We have all been there. We all know what it is like to get pushed a little too far. Someone says the wrong thing, damages something dear to us, or simply runs afoul of us on the wrong day, and we lose it. Our blood pressure rises, our nostrils flare and we see nothing but red. We try to resolve the situation, but the only thing that emanates from between our tense lips is a string of some of the most profane insults we can think of, far beyond the tolerance of civil society. Then, when the dust settles and the argument is over, we take the time to cool our heads and reflect. Then we regret. When we are angry we tend to say or do things that cannot be taken back, and in so doing cause damage that cannot be undone. The aftermath of these outbursts is ruined relationships, damaged property, a tarnished image, or any other number of regrettable consequences. When we feel attacked, slighted, or belittled, our automatic response is to defend ourselves, sometimes aggressively to defend our need to feel safe. What we forget at times is that others have the need, and the way we react to others determines the kind of environment we create for ourselves and others.
The traditional West African tale of the buffalo princess explores this idea through a story of love, loss, and redemption. Imagine if you will the early days of human civilization, when farming and hunting were both necessary means of survival. Imagine a time when the world was so full of magic and wonder that it left us awestruck every time we looked up at the symphony of stars in the sky above us. It is in this setting that we find a hunter who while stalking the tall grasses in search of wild game. He came up on a pool of water where there were dozens of people bathing. Not too far from the pool was a pile of the finest rawhides he had ever seen. The hunter succumbed to the temptation to steal one of the many pelts, reasoning with himself that no one would notice one out of so many pelts missing. He was wrong. As the people emerged from the water, the hunter took cover in the grass and watched in wonder as one by one they put the skins over their naked bodies and transformed into buffalo before disappearing into the adjacent jungle. Only one of their kind remained, frantically looking for her pelt. She was the most beautiful woman he had ever seen. Her skin was glistening midnight, her perfect breasts and round hips were like the ripest fruit. Her full lips and dark eyes enchanted him. The hunter fell in love. Unable to control himself he ran out of the tall grasses and threw himself at the feet of the terrified woman, begging her to take him as her husband and swearing that he will give her anything she asks, even if it takes him the rest of his life. She looked at him and saw that he was sincere. She agreed to marry him on one condition, that he must never raise his voice or his hand to her or any of their children in anger, for the people of the buffalo value kindness and quiet dignity above all else. He agreed and took her home, ecstatic with the new arrangement.
Years later, they were still married.
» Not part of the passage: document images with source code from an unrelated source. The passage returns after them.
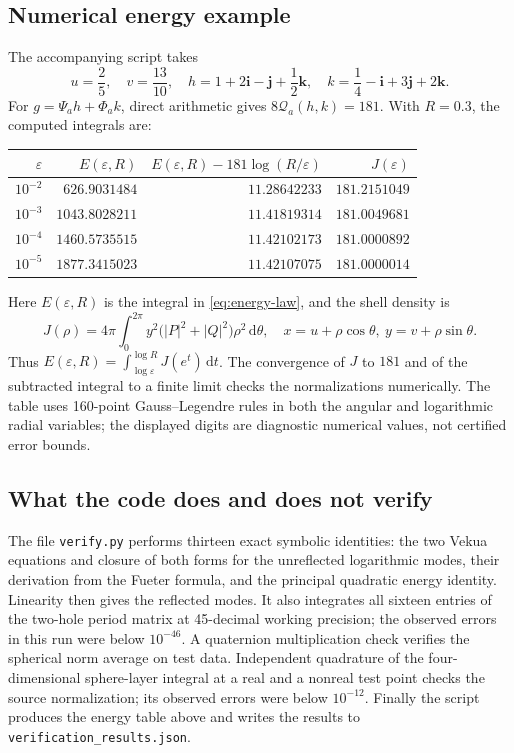 \documentclass[11pt,a4paper]{article}
\numberwithin{equation}{section}
\theoremstyle{definition}
\theoremstyle{remark}
\newcommand{\dd}{\,\mathrm d}
\newcommand{\ii}{\mathbf i}
\newcommand{\jj}{\mathbf j}
\newcommand{\kk}{\mathbf k}
\begin{document}
\subsection{Numerical energy example}
The accompanying script takes
\[
 u=\frac25,\quad v=\frac{13}{10},\quad
 h=1+2\ii-\jj+\frac12\kk,\quad
 k=\frac14-\ii+3\jj+2\kk.
\]
For $g=\Psi_a h+\Phi_a k$, direct arithmetic gives
$8\mathcal Q_a(h,k)=181$. With $R=0.3$, the computed integrals are:
\begin{center}
\renewcommand{\arraystretch}{1.17}
\begin{tabular}{@{}rrrr@{}}
\toprule
$\varepsilon$ & $E(\varepsilon,R)$ &
$E(\varepsilon,R)-181\log(R/\varepsilon)$ & $J(\varepsilon)$\\
\midrule
$10^{-2}$ & $626.9031484$ & $11.28642233$ & $181.2151049$\\
$10^{-3}$ & $1043.8028211$ & $11.41819314$ & $181.0049681$\\
$10^{-4}$ & $1460.5735515$ & $11.42102173$ & $181.0000892$\\
$10^{-5}$ & $1877.3415023$ & $11.42107075$ & $181.0000014$\\
\bottomrule
\end{tabular}
\end{center}
Here $E(\varepsilon,R)$ is the integral in
\eqref{eq:energy-law}, and the shell density is
\[
 J(\rho)=4\pi\int_0^{2\pi}
       y^2\bigl(|P|^2+|Q|^2\bigr)\rho^2\dd\theta,
 \quad x=u+\rho\cos\theta,\ y=v+\rho\sin\theta.
\]
Thus $E(\varepsilon,R)=\int_{\log\varepsilon}^{\log R}J(e^t)\dd t$.
The convergence of $J$ to $181$ and of the subtracted integral to a
finite limit checks the normalizations numerically. The table uses
160-point Gauss--Legendre rules in both the angular and logarithmic
radial variables; the displayed digits are diagnostic numerical values,
not certified error bounds.

\subsection{What the code does and does not verify}
The file \texttt{verify.py} performs thirteen exact symbolic identities:
the two Vekua equations and closure of both forms for the unreflected
logarithmic modes, their derivation from the Fueter formula, and the
principal quadratic energy identity. Linearity then gives the reflected
modes. It also integrates all sixteen entries of the two-hole period
matrix at 45-decimal working precision; the observed errors in this
run were below $10^{-46}$. A quaternion multiplication check verifies
the spherical norm average on test data. Independent quadrature of the
four-dimensional sphere-layer integral at a real and a nonreal test point
checks the source normalization; its observed errors were below $10^{-12}$.
Finally the script produces the energy
table above and writes the results to \texttt{verification\_results.json}.
\end{document}
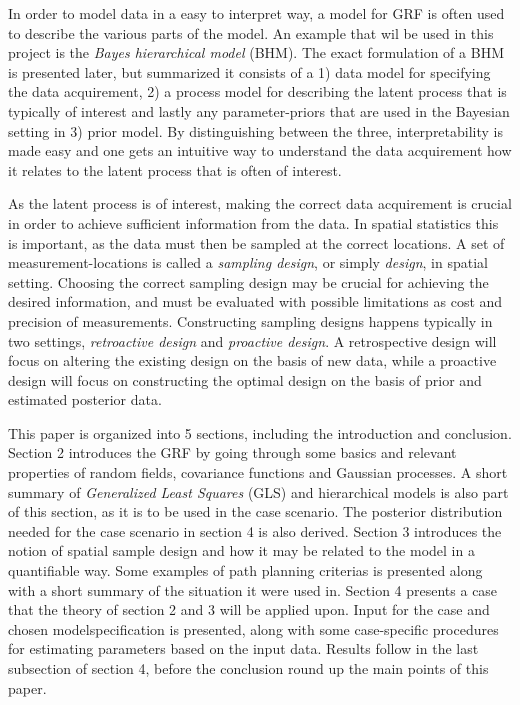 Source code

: In order to model data in a easy to interpret way, a model for GRF is often used to describe the various parts of the model. An example that wil be used in this project is the \textit{Bayes hierarchical model} (BHM). The exact formulation of a BHM is presented later, but summarized it consists of a 1) data model for specifying the data acquirement, 2) a process model for describing the latent process that is typically of interest and lastly any parameter-priors that are used in the Bayesian setting in 3) prior model. By distinguishing between the three, interpretability is made easy and one gets an intuitive way to understand the data acquirement how it relates to the latent process that is often of interest. 

As the latent process is of interest, making the correct data acquirement is crucial in order to achieve sufficient information from the data. In spatial statistics this is important, as the data must then be sampled at the correct locations. A set of measurement-locations is called a \textit{sampling design}, or simply \textit{design}, in spatial setting. Choosing the correct sampling design may be crucial for achieving the desired information, and must be evaluated with possible limitations as cost and precision of measurements. Constructing sampling designs happens typically in two settings, \textit{retroactive design} and \textit{proactive design}. A retrospective design will focus on altering the existing design on the basis of new data, while a proactive design will focus on constructing the optimal design on the basis of prior and estimated posterior data. 

This paper is organized into 5 sections, including the introduction and conclusion. Section 2 introduces the GRF by going through some basics and relevant properties of random fields, covariance functions and Gaussian processes. A short summary of \textit{Generalized Least Squares} (GLS) and hierarchical models is also part of this section, as it is to be used in the case scenario. The posterior distribution needed for the case scenario in section 4 is also derived. Section 3 introduces the notion of spatial sample design and how it may be related to the model in a quantifiable way. Some examples of path planning criterias is presented along with a short summary of the situation it were used in. Section 4 presents a case that the theory of section 2 and 3 will be applied upon. Input for the case and chosen modelspecification is presented, along with some case-specific procedures for estimating parameters based on the input data. Results follow in the last subsection of section 4, before the conclusion round up the main points of this paper.  

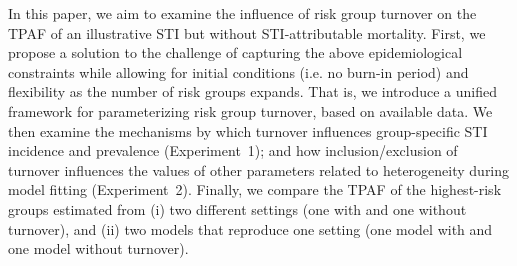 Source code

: \par
In this paper, we aim to examine the influence of risk group turnover 
on the TPAF of an illustrative STI but without STI-attributable mortality. First, 	%
we propose a solution to the challenge of capturing the above
epidemiological constraints while allowing for initial conditions (i.e. no burn-in period)
and flexibility as the number of risk groups expands. That is, we
introduce a unified framework for
parameterizing risk group turnover, based on available data.
We then examine the mechanisms by which turnover 
influences group-specific STI incidence and prevalence
(Experiment~1); and how inclusion/exclusion of turnover influences
the values of other parameters related to heterogeneity during model fitting
(Experiment~2). Finally, we compare the TPAF of the highest-risk groups 
estimated from (i) two different settings (one with and one without turnover), 
and (ii) two models that reproduce one setting (one model with and one model without turnover). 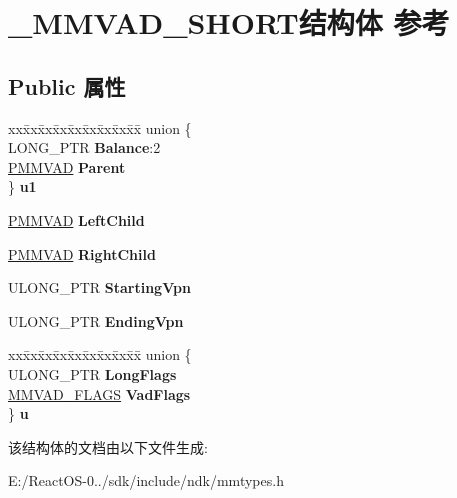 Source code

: \hypertarget{struct___m_m_v_a_d___s_h_o_r_t}{}\section{\+\_\+\+M\+M\+V\+A\+D\+\_\+\+S\+H\+O\+R\+T结构体 参考}
\label{struct___m_m_v_a_d___s_h_o_r_t}
\subsection*{Public 属性}
\begin{DoxyCompactItemize}
\item 
\mbox{\label{struct___m_m_v_a_d___s_h_o_r_t_af62f6db5307a9bc3347a6bdf7bfb0b65}} 
\begin{tabbing}
xx\=xx\=xx\=xx\=xx\=xx\=xx\=xx\=xx\=\kill
union \{\\
\>LONG\_PTR {\bfseries Balance}:2\\
\>\hyperlink{struct___m_m_v_a_d}{PMMVAD} {\bfseries Parent}\\
\} {\bfseries u1}\\

\end{tabbing}\item 
\mbox{\label{struct___m_m_v_a_d___s_h_o_r_t_a4d84be534e710a38ee87ed50c95330a4}} 
\hyperlink{struct___m_m_v_a_d}{P\+M\+M\+V\+AD} {\bfseries Left\+Child}
\item 
\mbox{\label{struct___m_m_v_a_d___s_h_o_r_t_a0b526600e3cad5a7e86aae018f028060}} 
\hyperlink{struct___m_m_v_a_d}{P\+M\+M\+V\+AD} {\bfseries Right\+Child}
\item 
\mbox{\label{struct___m_m_v_a_d___s_h_o_r_t_a5a30f2abe19e5058b297ad296b408da7}} 
U\+L\+O\+N\+G\+\_\+\+P\+TR {\bfseries Starting\+Vpn}
\item 
\mbox{\label{struct___m_m_v_a_d___s_h_o_r_t_aff9d8b215f0b1114a7c4f60e9a891aad}} 
U\+L\+O\+N\+G\+\_\+\+P\+TR {\bfseries Ending\+Vpn}
\item 
\mbox{\label{struct___m_m_v_a_d___s_h_o_r_t_a5c6f9cf235f2d389e2018519ff8dd8de}} 
\begin{tabbing}
xx\=xx\=xx\=xx\=xx\=xx\=xx\=xx\=xx\=\kill
union \{\\
\>ULONG\_PTR {\bfseries LongFlags}\\
\>\hyperlink{struct___m_m_v_a_d___f_l_a_g_s}{MMVAD\_FLAGS} {\bfseries VadFlags}\\
\} {\bfseries u}\\

\end{tabbing}\end{DoxyCompactItemize}


该结构体的文档由以下文件生成\+:\begin{DoxyCompactItemize}
\item 
E\+:/\+React\+O\+S-\/0../sdk/include/ndk/mmtypes.\+h\end{DoxyCompactItemize}
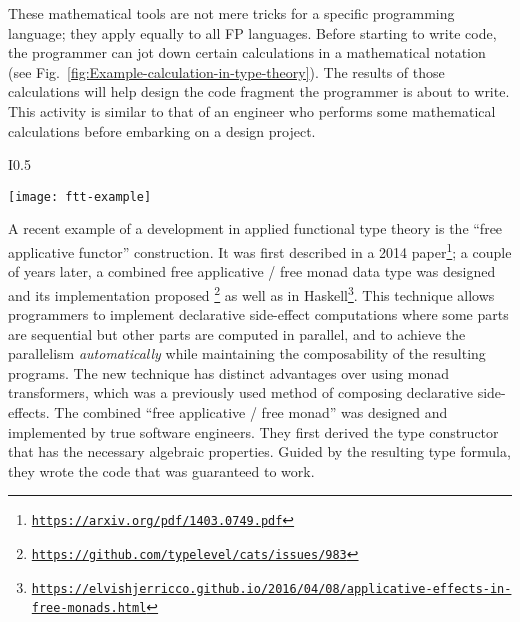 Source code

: These mathematical tools are not mere tricks for a specific programming
language; they apply equally to all FP languages. Before starting
to write code, the programmer can jot down certain calculations in
a mathematical notation (see Fig.\ \ref{fig:Example-calculation-in-type-theory}).
The results of those calculations will help design the code fragment
the programmer is about to write. This activity is similar to that
of an engineer who performs some mathematical calculations before
embarking on a design project. \begin{wrapfigure}{I}{0.5\textwidth}%
\begin{centering}
{\footnotesize{}\vspace{0.25\baselineskip}
\texttt{[image: ftt-example]}\vspace{-0.25\baselineskip}
}{\footnotesize\par}
\par\end{centering}
{\footnotesize{}\caption{A programmer performs a derivation before writing Haskell code.\label{fig:Example-calculation-in-type-theory}}
}{\footnotesize\par}

\vspace{-0.5\baselineskip}
\end{wrapfigure}%
 

A recent example of a development in applied functional type theory
is the ``free applicative functor'' construction. It was first described
in a 2014 paper\footnote{\texttt{\href{https://arxiv.org/pdf/1403.0749.pdf}{https://arxiv.org/pdf/1403.0749.pdf}}};
a couple of years later, a combined free applicative / free monad
data type was designed and its implementation proposed \footnote{\texttt{\href{https://github.com/typelevel/cats/issues/983}{https://github.com/typelevel/cats/issues/983}}}
as well as in Haskell\footnote{\texttt{\href{https://elvishjerricco.github.io/2016/04/08/applicative-effects-in-free-monads.html}{https://elvishjerricco.github.io/2016/04/08/applicative-effects-in-free-monads.html}}}.
This technique allows programmers to implement declarative side-effect
computations where some parts are sequential but other parts are computed
in parallel, and to achieve the parallelism \emph{automatically} while
maintaining the composability of the resulting programs. The new technique
has distinct advantages over using monad transformers, which was a
previously used method of composing declarative side-effects. The
combined ``free applicative / free monad'' was designed and implemented
by true software engineers. They first derived the type constructor
that has the necessary algebraic properties. Guided by the resulting
type formula, they wrote the code that was guaranteed to work.

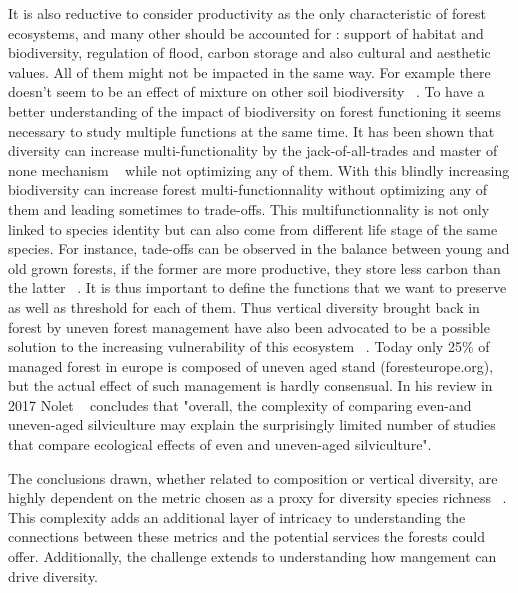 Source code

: \documentclass{article}
\begin{document}
It is also reductive to consider productivity as the only characteristic of forest ecosystems, and many other should be accounted for : support of habitat and biodiversity, regulation of flood, carbon storage and also cultural and aesthetic values.
All of them might not be impacted in the same way. For example there doesn't seem to be an effect of mixture on other soil biodiversity ~\autocite{korboulewskyHowTreeDiversity2016}.
To have a better understanding of the impact of biodiversity on forest functioning it seems necessary to study multiple functions at the same time. It has been shown that diversity can increase multi-functionality by the jack-of-all-trades and master of none mechanism ~\autocite{vanderplasJackofalltradesEffectsDrive2016} while not optimizing any of them. With this blindly increasing biodiversity can increase forest multi-functionnality without optimizing any of them and leading sometimes to trade-offs. This multifunctionnality is not only linked to species identity but can also come from different life stage of the same species. For instance, tade-offs can be observed in the balance between young and old grown forests, if the former are more productive, they store less carbon than the latter ~\autocite{caspersenSuccessionalDiversityForest2001}. It is thus important to define the functions that we want to preserve as well as threshold for each of them. Thus vertical diversity brought back in forest by uneven forest management have also been advocated to be a possible solution to the increasing vulnerability of this ecosystem ~\autocite{guldinRoleUnevenAgedSilviculture1996}. Today only 25\% of managed forest in europe is composed of uneven aged stand (foresteurope.org), but the actual effect of such management is hardly consensual. In his review in 2017 Nolet ~\autocite{noletComparingEffectsEven2018} concludes that "overall, the complexity of comparing even-and uneven-aged silviculture may explain the surprisingly limited number of studies that compare ecological effects of even and uneven-aged silviculture".

The conclusions drawn, whether related to composition or vertical diversity, are highly dependent on the metric chosen as a proxy for diversity species richness ~\autocite{juckerClimateModulatesEffects2016, guldinRoleUnevenAgedSilviculture1996, noletComparingEffectsEven2018}. This complexity adds an additional layer of intricacy to understanding the connections between these metrics and the potential services the forests could offer. Additionally, the challenge extends to understanding how mangement can drive diversity. \\
\end{document}
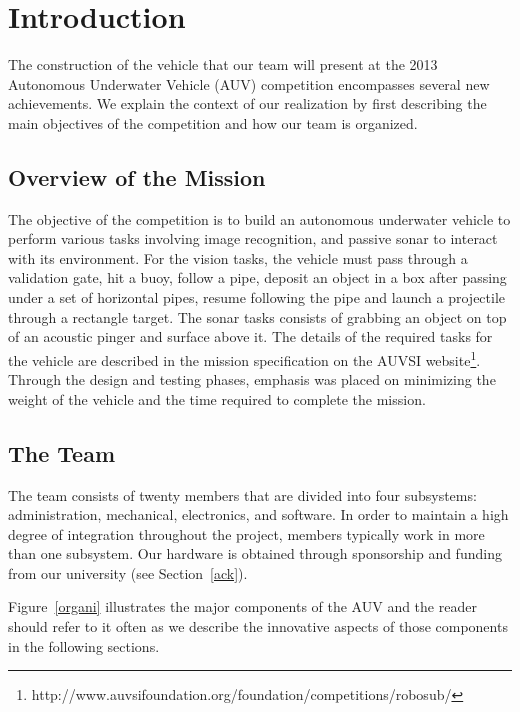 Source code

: \section{Introduction} 

The construction of the vehicle that our team will present at the
2013 Autonomous Underwater Vehicle (AUV) competition encompasses several new achievements. We explain the
context of our realization by first describing the main
objectives of the competition and how our team is organized.


\subsection{Overview of the Mission}

The objective of the competition is to build an autonomous underwater
vehicle to perform various tasks involving image recognition, and
passive sonar to
interact with its environment. For the vision tasks, the vehicle must 
pass through a validation gate, hit a buoy, follow a pipe, deposit an object
 in a box after passing under a set of horizontal pipes, resume following
 the pipe and launch a projectile through a rectangle target. The sonar tasks consists of
grabbing an object on top of an acoustic pinger and surface above it.
The details of the required tasks for the vehicle are described in the
 mission specification on the AUVSI website\footnote[1]{http://www.auvsifoundation.org/foundation/competitions/robosub/}.
 Through the design and testing phases, emphasis was placed on minimizing the weight 
 of the vehicle and the time required to complete the mission.

\subsection{The Team}
The team consists of twenty members that are divided into four subsystems: administration, mechanical, electronics, and software. In order to maintain a high degree of integration throughout the project, members typically work in more than one subsystem. Our hardware is obtained through sponsorship and funding from our university (see Section~\ref{ack}). 

Figure~\ref{organi} illustrates the major components of the AUV
and the reader should refer to it often as we describe the innovative
aspects of those components in the following sections.


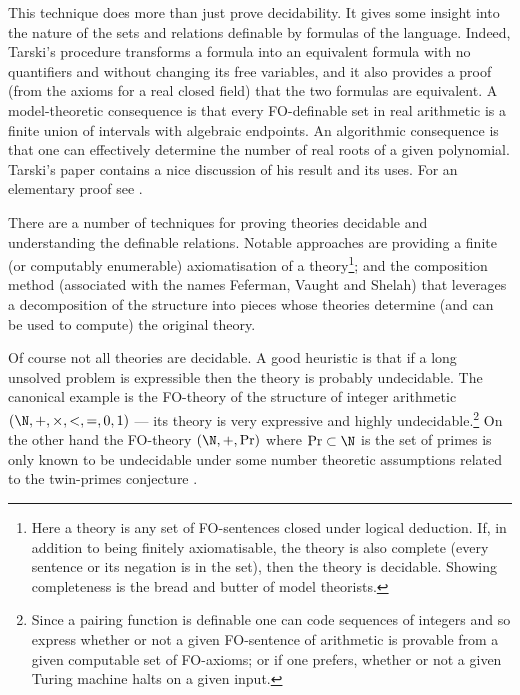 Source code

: This technique does more than just prove decidability. It gives
some insight into the nature of the sets and relations definable by
formulas of the language.  Indeed, Tarski's procedure transforms a
formula into an equivalent formula with no quantifiers and without changing its
free variables, and it also provides a proof (from the axioms for a real closed field) that the two formulas are equivalent. 
A model-theoretic consequence is that every FO-definable set in real arithmetic is a finite union of intervals with algebraic endpoints. An algorithmic consequence
is that one can effectively determine the number of real roots of a given polynomial.
Tarski's paper \cite{Tars51} contains a nice discussion of his result
and its uses. For an elementary proof see \cite{MiOz02}.

There are a number of techniques for proving theories decidable and understanding the definable relations. Notable approaches
are providing a finite (or computably enumerable) axiomatisation of a theory\footnote{Here a theory is any set of FO-sentences closed under logical deduction. If, in addition to being finitely axiomatisable, the theory is also complete (every sentence or its negation is in the set), then the theory is decidable. Showing completeness is the bread and butter of model theorists.}; and  the composition method
(associated with the names Feferman, Vaught and Shelah) that leverages a decomposition of the structure into pieces whose theories determine (and can be used to compute) the original theory.

Of course not all theories are decidable. A good heuristic is that if a long unsolved problem is expressible then the theory is probably undecidable. 
The canonical example is the FO-theory of the structure of integer arithmetic $(\N,+,\times,<,=,0,1)$ --- its theory is very expressive and highly undecidable.\footnote{Since a pairing function is definable one can code sequences of integers and so express whether or not a given FO-sentence of arithmetic is provable from a given computable set of FO-axioms; or if one prefers, whether or not a given Turing machine halts on a given input.}
On the other hand the FO-theory $(\N,+,\text{Pr})$ where $\text{Pr} \subset \N$ is the set of primes is only known to be undecidable
under some number theoretic assumptions related to the twin-primes conjecture \cite{BJW93}.

%

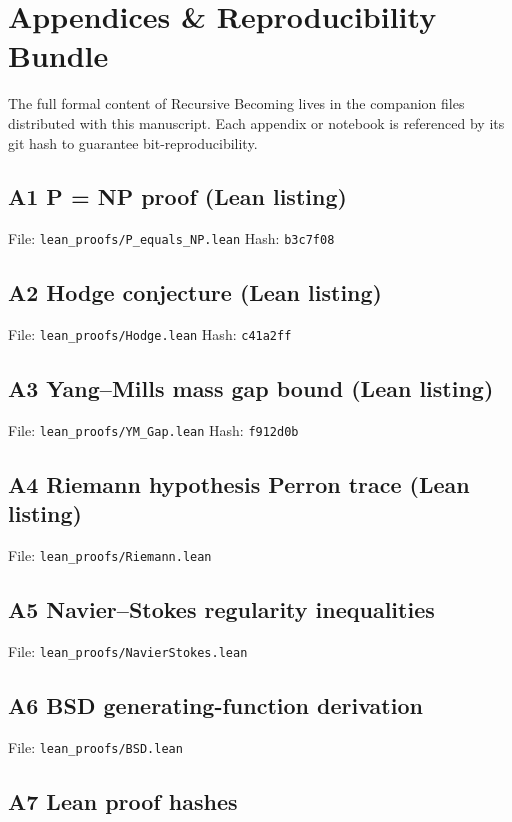 \section*{Appendices \& Reproducibility Bundle}
\label{sec:appendix}

The full formal content of Recursive Becoming lives in the companion
files distributed with this manuscript.  Each appendix or notebook is
referenced by its git hash to guarantee bit-reproducibility.

\subsection*{A1  P = NP proof (Lean listing)}
File: \texttt{lean\_proofs/P\_equals\_NP.lean}  
Hash: \texttt{b3c7f08}

\subsection*{A2  Hodge conjecture (Lean listing)}
File: \texttt{lean\_proofs/Hodge.lean}  
Hash: \texttt{c41a2ff}

\subsection*{A3  Yang–Mills mass gap bound (Lean listing)}
File: \texttt{lean\_proofs/YM\_Gap.lean}  
Hash: \texttt{f912d0b}

\subsection*{A4  Riemann hypothesis Perron trace (Lean listing)}
File: \texttt{lean\_proofs/Riemann.lean}

\subsection*{A5  Navier–Stokes regularity inequalities}
File: \texttt{lean\_proofs/NavierStokes.lean}

\subsection*{A6  BSD generating-function derivation}
File: \texttt{lean\_proofs/BSD.lean}

\subsection*{A7  Lean proof hashes}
The hunter had kept his promise, always voicing his dislikes with quiet respect and dignity; that is until they had a son together and everything changed. This child constantly tested his father’s patience. He was disobedient, and at times blatantly disrespectful. He was stubborn, and at times lazy. One day the hunter had enough. He went to speak to his son about tending the yams in the garden. The boy would not listen, piling excuses as to why he would not fetch water for them or clear the weeds, or repair the fence to keep the wild pigs out. The anger overcame him and at the top of his lungs he shouted “You are so damned stubborn, you truly are the grandson of a bull!”
When he turned around, he saw his wife, her umber cheeks wet with tears at the broken promise. She turned around and walked away, never to return. The hunter ran after her, trying to stop her and beg for her forgiveness but he could not catch her. For days he ran through the jungle, braving all of its dangers in search of her and her forgiveness. Eventually he came up on a clearing where there were many buffalo, the same he had seen when he first laid eyes on her. He located the bull he hoped was the chief, and knelt before him, begging for his wife. The bull transformed into a man, who happened to be both the chief and his wife’s father. The old man demanded that the hunter take accountability for his broken promise. The hunter did so and continued to beg to see his wife. A small cow emerged from the herd and transformed into his wife. She said that she would be willing to accept him, but he had to change. He had to become one of the buffalo people. Without hesitation he agreed and a skin was made for him. The hunter forsook the world of men, joined the buffalo people and lived happily with his wife until his final days.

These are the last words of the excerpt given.